頭がボーっとしたり、目鼻がムズムズしたり、花粉症の症状は人それぞれですが、理解のない人からは「集中力がたりない」なんて思われてしまうことも。30年以上前から花粉症に悩むイルカさんは、症状を逆手にとって、新たな仕事を開拓していったそうです。

3〜4月は「花粉休み」と30年前に決めた訳

── シンガーソングライターとして半世紀以上のキャリアをもついっぽうで、絵本作家、着物のデザイン、さらには60代から母校・女子美術大学の客員教授として教壇に立つなど、活動はとどまるところを知りません。多くの人が守りに入る年齢を過ぎても、新しい扉を開けることができるのはなぜでしょう。

 

イルカさん:好きなことだから続けられるのはもちろんですが、「ムリをしないで休む」というメリハリが、もっとも大事なんじゃないかと思っているんです。ツアー中は生活のすべてを「ステージ中心」にして体力を温存する。その代わり、毎年3〜4月は「花粉休み」としてお休みをいただくようにしています。花粉症がひどくて40代のころから、もう30年以上続けている習慣ですね。

 

──「花粉休み」とはユニークですね。ただ、30年以上前ですと、「体調が悪くても頑張るのが美徳」という時代でもありました。休むという選択に迷いはなかったですか?

 

イルカさん:たしかに「花粉くらいでなぜ休むんだ」とお叱りを受けることもありました。

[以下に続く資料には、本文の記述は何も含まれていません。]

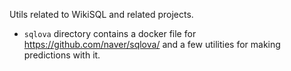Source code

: Utils related to WikiSQL and related projects.

  * `sqlova` directory contains a docker file for https://github.com/naver/sqlova/ and
    a few utilities for making predictions with it.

でも、もしもあのときムリして続けていたら、きっと心身のバランスを崩していたんじゃないかな。

 

春先は体調が不安定になる時期でもあって「今日、大丈夫かな…」と心配を抱えたままステージに立つのは、お客さまにも自分にもよくない。だから、思いきって休むことにしたんです。そのおかげでのどを守ることができ、75歳の今も歌い続けられています。やっぱりムリをしたらダメなんですよね。